● **WORK ITEM**
Output an exact reproduction of the data.

[Saved data entries]
........

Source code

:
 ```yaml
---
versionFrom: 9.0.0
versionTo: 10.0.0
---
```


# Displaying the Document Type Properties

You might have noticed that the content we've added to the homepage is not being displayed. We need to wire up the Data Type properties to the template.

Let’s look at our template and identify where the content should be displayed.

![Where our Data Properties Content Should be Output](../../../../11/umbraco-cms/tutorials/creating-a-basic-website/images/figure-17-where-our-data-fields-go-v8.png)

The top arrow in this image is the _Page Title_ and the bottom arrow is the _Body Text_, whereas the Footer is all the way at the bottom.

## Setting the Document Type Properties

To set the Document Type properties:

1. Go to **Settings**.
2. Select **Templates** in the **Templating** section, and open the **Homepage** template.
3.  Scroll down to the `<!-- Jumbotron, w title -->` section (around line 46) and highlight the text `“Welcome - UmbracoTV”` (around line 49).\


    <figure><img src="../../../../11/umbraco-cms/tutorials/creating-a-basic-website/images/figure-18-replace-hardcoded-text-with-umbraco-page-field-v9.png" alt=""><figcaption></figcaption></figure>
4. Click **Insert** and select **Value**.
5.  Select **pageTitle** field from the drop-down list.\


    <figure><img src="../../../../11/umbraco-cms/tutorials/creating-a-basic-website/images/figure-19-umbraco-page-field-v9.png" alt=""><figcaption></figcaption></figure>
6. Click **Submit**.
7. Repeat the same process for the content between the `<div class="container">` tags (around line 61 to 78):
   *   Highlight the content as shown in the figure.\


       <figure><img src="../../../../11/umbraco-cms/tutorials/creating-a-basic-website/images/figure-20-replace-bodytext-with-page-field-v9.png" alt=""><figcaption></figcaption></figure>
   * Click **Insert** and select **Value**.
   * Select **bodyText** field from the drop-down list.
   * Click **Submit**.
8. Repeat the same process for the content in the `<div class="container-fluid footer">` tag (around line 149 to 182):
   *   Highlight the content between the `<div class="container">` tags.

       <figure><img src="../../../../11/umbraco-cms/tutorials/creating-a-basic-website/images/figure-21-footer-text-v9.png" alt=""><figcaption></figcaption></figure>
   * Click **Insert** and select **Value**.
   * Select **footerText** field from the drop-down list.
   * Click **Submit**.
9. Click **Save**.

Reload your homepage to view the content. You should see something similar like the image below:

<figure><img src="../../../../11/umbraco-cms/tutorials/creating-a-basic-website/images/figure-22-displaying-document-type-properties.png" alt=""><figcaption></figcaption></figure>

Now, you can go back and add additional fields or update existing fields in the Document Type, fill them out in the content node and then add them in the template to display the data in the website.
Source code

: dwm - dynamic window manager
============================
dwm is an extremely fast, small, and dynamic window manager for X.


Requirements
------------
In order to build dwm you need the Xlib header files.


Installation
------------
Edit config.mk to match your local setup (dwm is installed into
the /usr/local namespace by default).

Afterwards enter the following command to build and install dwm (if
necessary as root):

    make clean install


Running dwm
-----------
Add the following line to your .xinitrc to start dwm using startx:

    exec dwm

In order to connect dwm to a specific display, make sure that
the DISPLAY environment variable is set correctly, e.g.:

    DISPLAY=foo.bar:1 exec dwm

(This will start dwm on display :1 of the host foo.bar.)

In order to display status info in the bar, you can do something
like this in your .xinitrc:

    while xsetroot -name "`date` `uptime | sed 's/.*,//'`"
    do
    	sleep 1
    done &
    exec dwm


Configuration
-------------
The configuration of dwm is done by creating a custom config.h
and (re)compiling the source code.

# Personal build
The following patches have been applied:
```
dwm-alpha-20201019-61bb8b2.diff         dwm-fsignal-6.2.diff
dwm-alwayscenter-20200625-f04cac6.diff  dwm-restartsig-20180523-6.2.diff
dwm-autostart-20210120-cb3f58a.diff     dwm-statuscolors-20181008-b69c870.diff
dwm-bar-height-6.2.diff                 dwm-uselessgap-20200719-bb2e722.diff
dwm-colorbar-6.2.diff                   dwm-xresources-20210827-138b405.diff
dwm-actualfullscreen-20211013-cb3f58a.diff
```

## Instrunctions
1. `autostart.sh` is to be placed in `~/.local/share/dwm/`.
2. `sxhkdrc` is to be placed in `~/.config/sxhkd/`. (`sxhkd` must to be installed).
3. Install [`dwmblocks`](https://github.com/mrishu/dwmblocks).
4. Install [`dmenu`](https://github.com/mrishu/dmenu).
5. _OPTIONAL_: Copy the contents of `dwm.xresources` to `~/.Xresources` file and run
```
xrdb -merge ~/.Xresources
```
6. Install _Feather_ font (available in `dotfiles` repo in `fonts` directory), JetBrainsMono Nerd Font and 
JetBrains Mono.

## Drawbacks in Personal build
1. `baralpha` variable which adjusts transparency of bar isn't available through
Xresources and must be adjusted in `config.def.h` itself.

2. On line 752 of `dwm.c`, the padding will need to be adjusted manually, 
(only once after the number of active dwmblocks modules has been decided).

........

● **RESULT BELOW**
Source code

:
 ```yaml
---
versionFrom: 9.0.0
versionTo: 10.0.0
---
```


# Displaying the Document Type Properties

You might have noticed that the content we've added to the homepage is not being displayed. We need to wire up the Data Type properties to the template.

Let’s look at our template and identify where the content should be displayed.

![Where our Data Properties Content Should be Output](../../../../11/umbraco-cms/tutorials/creating-a-basic-website/images/figure-17-where-our-data-fields-go-v8.png)

The top arrow in this image is the _Page Title_ and the bottom arrow is the _Body Text_, whereas the Footer is all the way at the bottom.

## Setting the Document Type Properties

To set the Document Type properties:

1. Go to **Settings**.
2. Select **Templates** in the **Templating** section, and open the **Homepage** template.
3.  Scroll down to the `<!-- Jumbotron, w title -->` section (around line 46) and highlight the text `“Welcome - UmbracoTV”` (around line 49).\


    <figure><img src="../../../../11/umbraco-cms/tutorials/creating-a-basic-website/images/figure-18-replace-hardcoded-text-with-umbraco-page-field-v9.png" alt=""><figcaption></figcaption></figure>
4. Click **Insert** and select **Value**.
5.  Select **pageTitle** field from the drop-down list.\


    <figure><img src="../../../../11/umbraco-cms/tutorials/creating-a-basic-website/images/figure-19-umbraco-page-field-v9.png" alt=""><figcaption></figcaption></figure>
6. Click **Submit**.
7. Repeat the same process for the content between the `<div class="container">` tags (around line 61 to 78):
   *   Highlight the content as shown in the figure.\


       <figure><img src="../../../../11/umbraco-cms/tutorials/creating-a-basic-website/images/figure-20-replace-bodytext-with-page-field-v9.png" alt=""><figcaption></figcaption></figure>
   * Click **Insert** and select **Value**.
   * Select **bodyText** field from the drop-down list.
   * Click **Submit**.
8. Repeat the same process for the content in the `<div class="container-fluid footer">` tag (around line 149 to 182):
   *   Highlight the content between the `<div class="container">` tags.

       <figure><img src="../../../../11/umbraco-cms/tutorials/creating-a-basic-website/images/figure-21-footer-text-v9.png" alt=""><figcaption></figcaption></figure>
   * Click **Insert** and select **Value**.
   * Select **footerText** field from the drop-down list.
   * Click **Submit**.
9. Click **Save**.

Reload your homepage to view the content. You should see something similar like the image below:

<figure><img src="../../../../11/umbraco-cms/tutorials/creating-a-basic-website/images/figure-22-displaying-document-type-properties.png" alt=""><figcaption></figcaption></figure>

Now, you can go back and add additional fields or update existing fields in the Document Type, fill them out in the content node and then add them in the template to display the data in the website.
Source code

: dwm - dynamic window manager
============================
dwm is an extremely fast, small, and dynamic window manager for X.


Requirements
------------
In order to build dwm you need the Xlib header files.


Installation
------------
Edit config.mk to match your local setup (dwm is installed into
the /usr/local namespace by default).

Afterwards enter the following command to build and install dwm (if
necessary as root):

    make clean install


Running dwm
-----------
Add the following line to your .xinitrc to start dwm using startx:

    exec dwm

In order to connect dwm to a specific display, make sure that
the DISPLAY environment variable is set correctly, e.g.:

    DISPLAY=foo.bar:1 exec dwm

(This will start dwm on display :1 of the host foo.bar.)

In order to display status info in the bar, you can do something
like this in your .xinitrc:

    while xsetroot -name "`date` `uptime | sed 's/.*,//'`"
    do
    	sleep 1
    done &
    exec dwm


Configuration
-------------
The configuration of dwm is done by creating a custom config.h
and (re)compiling the source code.

# Personal build
The following patches have been applied:
```
dwm-alpha-20201019-61bb8b2.diff         dwm-fsignal-6.2.diff
dwm-alwayscenter-20200625-f04cac6.diff  dwm-restartsig-20180523-6.2.diff
dwm-autostart-20210120-cb3f58a.diff     dwm-statuscolors-20181008-b69c870.diff
dwm-bar-height-6.2.diff                 dwm-uselessgap-20200719-bb2e722.diff
dwm-colorbar-6.2.diff                   dwm-xresources-20210827-138b405.diff
dwm-actualfullscreen-20211013-cb3f58a.diff
```

## Instrunctions
1. `autostart.sh` is to be placed in `~/.local/share/dwm/`.
2. `sxhkdrc` is to be placed in `~/.config/sxhkd/`. (`sxhkd` must to be installed).
3. Install [`dwmblocks`](https://github.com/mrishu/dwmblocks).
4. Install [`dmenu`](https://github.com/mrishu/dmenu).
5. _OPTIONAL_: Copy the contents of `dwm.xresources` to `~/.Xresources` file and run
```
xrdb -merge ~/.Xresources
```
6. Install _Feather_ font (available in `dotfiles` repo in `fonts` directory), JetBrainsMono Nerd Font and 
JetBrains Mono.

## Drawbacks in Personal build
1. `baralpha` variable which adjusts transparency of bar isn't available through
Xresources and must be adjusted in `config.def.h` itself.

2. On line 752 of `dwm.c`, the padding will need to be adjusted manually, 
(only once after the number of active dwmblocks modules has been decided).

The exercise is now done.